= Required work =
Include in the output exactly the lines from the opening of the data through the line containing "yapılarak hesaplanması amaçlanmaktadır.", and nothing more.
____ Source data
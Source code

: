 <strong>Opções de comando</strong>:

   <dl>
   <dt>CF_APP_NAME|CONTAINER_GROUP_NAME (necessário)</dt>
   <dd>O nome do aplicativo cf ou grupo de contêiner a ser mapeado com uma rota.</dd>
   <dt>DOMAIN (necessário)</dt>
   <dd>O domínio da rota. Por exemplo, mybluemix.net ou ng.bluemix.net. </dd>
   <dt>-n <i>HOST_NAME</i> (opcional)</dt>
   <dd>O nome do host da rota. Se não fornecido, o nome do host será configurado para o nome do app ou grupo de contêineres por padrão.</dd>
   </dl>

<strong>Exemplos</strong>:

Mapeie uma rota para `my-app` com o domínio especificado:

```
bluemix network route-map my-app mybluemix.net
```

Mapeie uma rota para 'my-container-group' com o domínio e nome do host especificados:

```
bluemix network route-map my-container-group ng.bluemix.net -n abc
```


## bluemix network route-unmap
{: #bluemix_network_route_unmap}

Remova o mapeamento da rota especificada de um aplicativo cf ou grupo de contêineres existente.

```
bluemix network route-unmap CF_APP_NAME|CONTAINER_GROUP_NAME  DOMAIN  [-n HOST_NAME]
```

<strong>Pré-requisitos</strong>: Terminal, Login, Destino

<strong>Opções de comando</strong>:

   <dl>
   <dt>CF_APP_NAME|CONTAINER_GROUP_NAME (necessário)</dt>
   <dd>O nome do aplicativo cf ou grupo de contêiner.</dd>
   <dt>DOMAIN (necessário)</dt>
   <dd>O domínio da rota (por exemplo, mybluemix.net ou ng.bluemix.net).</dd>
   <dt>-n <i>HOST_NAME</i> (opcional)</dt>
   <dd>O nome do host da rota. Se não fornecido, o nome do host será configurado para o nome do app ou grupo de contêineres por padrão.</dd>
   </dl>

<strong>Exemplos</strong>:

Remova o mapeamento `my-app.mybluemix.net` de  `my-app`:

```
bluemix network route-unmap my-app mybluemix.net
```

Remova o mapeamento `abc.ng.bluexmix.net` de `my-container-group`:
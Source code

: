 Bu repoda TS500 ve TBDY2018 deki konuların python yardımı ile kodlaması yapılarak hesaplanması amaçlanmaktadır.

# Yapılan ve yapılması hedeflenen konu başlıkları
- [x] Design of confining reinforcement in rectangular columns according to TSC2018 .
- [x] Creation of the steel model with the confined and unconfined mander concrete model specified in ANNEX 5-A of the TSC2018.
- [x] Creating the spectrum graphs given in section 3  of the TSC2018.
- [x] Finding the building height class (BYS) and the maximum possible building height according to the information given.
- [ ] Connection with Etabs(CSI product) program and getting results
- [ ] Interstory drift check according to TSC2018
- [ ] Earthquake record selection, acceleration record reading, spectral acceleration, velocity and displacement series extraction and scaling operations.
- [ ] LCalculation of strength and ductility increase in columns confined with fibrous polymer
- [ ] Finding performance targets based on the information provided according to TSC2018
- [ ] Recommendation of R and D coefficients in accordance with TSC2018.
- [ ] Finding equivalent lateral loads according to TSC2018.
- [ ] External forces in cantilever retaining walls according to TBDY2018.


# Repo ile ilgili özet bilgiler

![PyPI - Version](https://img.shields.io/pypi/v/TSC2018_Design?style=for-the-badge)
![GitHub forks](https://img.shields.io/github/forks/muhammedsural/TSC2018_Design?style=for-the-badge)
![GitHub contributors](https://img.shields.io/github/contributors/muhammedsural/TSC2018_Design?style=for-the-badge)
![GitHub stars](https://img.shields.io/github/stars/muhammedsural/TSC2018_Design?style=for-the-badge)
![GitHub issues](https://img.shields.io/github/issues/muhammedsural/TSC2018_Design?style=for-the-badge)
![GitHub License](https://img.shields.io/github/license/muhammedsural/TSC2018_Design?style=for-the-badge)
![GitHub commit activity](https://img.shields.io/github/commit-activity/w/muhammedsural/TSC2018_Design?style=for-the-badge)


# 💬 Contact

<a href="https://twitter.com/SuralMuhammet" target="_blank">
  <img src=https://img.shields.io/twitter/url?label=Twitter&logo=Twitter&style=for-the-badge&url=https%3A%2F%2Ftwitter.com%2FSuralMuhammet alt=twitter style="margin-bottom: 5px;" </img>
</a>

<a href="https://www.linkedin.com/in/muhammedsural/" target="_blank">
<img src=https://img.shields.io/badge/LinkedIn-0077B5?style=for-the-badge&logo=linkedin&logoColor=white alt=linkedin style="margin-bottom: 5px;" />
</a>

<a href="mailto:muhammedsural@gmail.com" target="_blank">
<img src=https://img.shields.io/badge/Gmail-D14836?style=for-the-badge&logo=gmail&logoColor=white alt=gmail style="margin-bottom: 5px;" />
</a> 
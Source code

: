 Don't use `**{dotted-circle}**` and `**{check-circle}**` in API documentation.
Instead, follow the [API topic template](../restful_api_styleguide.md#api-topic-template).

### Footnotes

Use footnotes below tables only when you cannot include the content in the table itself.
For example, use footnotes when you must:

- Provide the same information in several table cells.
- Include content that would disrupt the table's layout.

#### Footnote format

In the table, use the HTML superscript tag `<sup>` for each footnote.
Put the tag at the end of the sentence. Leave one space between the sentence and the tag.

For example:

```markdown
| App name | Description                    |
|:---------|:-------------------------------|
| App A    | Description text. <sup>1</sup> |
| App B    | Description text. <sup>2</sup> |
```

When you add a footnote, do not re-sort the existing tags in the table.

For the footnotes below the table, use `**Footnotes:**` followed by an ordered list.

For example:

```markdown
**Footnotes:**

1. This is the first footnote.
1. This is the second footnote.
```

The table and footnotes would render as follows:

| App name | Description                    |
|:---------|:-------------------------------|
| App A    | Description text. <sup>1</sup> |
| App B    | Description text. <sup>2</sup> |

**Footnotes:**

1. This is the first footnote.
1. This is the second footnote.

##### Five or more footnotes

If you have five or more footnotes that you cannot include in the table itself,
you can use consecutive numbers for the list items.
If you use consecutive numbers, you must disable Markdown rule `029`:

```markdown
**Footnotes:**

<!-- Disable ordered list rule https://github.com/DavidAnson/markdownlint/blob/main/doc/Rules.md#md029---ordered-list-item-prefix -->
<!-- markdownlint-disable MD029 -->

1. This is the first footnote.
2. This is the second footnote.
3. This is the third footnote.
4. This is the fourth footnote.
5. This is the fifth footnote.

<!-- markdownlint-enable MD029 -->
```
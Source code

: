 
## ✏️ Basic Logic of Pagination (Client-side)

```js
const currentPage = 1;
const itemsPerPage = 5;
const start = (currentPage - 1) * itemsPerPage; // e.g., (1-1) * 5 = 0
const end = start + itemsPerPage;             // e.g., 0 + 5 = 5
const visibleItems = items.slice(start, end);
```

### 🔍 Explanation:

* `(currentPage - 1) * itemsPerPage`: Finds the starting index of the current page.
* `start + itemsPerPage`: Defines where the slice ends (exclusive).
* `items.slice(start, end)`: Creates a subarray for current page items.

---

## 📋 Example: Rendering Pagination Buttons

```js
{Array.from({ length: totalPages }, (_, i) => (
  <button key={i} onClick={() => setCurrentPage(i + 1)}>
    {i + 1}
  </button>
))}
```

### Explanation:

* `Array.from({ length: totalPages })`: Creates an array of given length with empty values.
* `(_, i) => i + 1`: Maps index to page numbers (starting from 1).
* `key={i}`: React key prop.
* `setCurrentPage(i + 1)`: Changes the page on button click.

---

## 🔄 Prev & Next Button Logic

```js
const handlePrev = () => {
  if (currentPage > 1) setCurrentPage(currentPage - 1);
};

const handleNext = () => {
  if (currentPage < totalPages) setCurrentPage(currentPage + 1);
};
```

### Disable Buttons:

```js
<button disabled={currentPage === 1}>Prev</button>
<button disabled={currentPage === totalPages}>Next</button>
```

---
________
= Your response =
Source code

: <strong>Opções de comando</strong>:

   <dl>
   <dt>CF_APP_NAME|CONTAINER_GROUP_NAME (necessário)</dt>
   <dd>O nome do aplicativo cf ou grupo de contêiner a ser mapeado com uma rota.</dd>
   <dt>DOMAIN (necessário)</dt>
   <dd>O domínio da rota. Por exemplo, mybluemix.net ou ng.bluemix.net. </dd>
   <dt>-n <i>HOST_NAME</i> (opcional)</dt>
   <dd>O nome do host da rota. Se não fornecido, o nome do host será configurado para o nome do app ou grupo de contêineres por padrão.</dd>
   </dl>

<strong>Exemplos</strong>:

Mapeie uma rota para `my-app` com o domínio especificado:

```
bluemix network route-map my-app mybluemix.net
```

Mapeie uma rota para 'my-container-group' com o domínio e nome do host especificados:

```
bluemix network route-map my-container-group ng.bluemix.net -n abc
```


## bluemix network route-unmap
{: #bluemix_network_route_unmap}

Remova o mapeamento da rota especificada de um aplicativo cf ou grupo de contêineres existente.

```
bluemix network route-unmap CF_APP_NAME|CONTAINER_GROUP_NAME  DOMAIN  [-n HOST_NAME]
```

<strong>Pré-requisitos</strong>: Terminal, Login, Destino

<strong>Opções de comando</strong>:

   <dl>
   <dt>CF_APP_NAME|CONTAINER_GROUP_NAME (necessário)</dt>
   <dd>O nome do aplicativo cf ou grupo de contêiner.</dd>
   <dt>DOMAIN (necessário)</dt>
   <dd>O domínio da rota (por exemplo, mybluemix.net ou ng.bluemix.net).</dd>
   <dt>-n <i>HOST_NAME</i> (opcional)</dt>
   <dd>O nome do host da rota. Se não fornecido, o nome do host será configurado para o nome do app ou grupo de contêineres por padrão.</dd>
   </dl>

<strong>Exemplos</strong>:

Remova o mapeamento `my-app.mybluemix.net` de  `my-app`:

```
bluemix network route-unmap my-app mybluemix.net
```

Remova o mapeamento `abc.ng.bluexmix.net` de `my-container-group`:
Source code

: Bu repoda TS500 ve TBDY2018 deki konuların python yardımı ile kodlaması yapılarak hesaplanması amaçlanmaktadır.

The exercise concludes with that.